(Records contained in a dataset)
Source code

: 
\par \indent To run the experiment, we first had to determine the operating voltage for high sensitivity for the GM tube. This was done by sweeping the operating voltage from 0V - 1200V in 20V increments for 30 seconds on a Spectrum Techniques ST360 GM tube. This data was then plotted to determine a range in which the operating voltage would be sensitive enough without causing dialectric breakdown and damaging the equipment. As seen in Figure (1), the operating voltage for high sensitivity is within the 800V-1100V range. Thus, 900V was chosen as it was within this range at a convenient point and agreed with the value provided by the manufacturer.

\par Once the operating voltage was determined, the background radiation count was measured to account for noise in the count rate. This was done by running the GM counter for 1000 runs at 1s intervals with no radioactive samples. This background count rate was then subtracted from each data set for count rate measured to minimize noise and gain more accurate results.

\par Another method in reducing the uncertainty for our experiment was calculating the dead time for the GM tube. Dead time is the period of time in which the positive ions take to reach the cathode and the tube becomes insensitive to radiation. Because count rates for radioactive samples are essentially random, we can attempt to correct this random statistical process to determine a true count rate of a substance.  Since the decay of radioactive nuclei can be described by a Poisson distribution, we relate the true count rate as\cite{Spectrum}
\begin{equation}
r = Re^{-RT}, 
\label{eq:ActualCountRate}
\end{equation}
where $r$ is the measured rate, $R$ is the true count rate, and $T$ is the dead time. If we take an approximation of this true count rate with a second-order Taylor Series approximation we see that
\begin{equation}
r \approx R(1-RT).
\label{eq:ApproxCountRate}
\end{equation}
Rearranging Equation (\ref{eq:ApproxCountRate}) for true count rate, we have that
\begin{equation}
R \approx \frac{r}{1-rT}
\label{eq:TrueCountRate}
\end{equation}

• _BRIEF_
Report every line in the data that holds "ApproxCountRate", copying each one.

• _RESULT BELOW_
\label{eq:ApproxCountRate}
Rearranging Equation (\ref{eq:ApproxCountRate}) for true count rate, we have that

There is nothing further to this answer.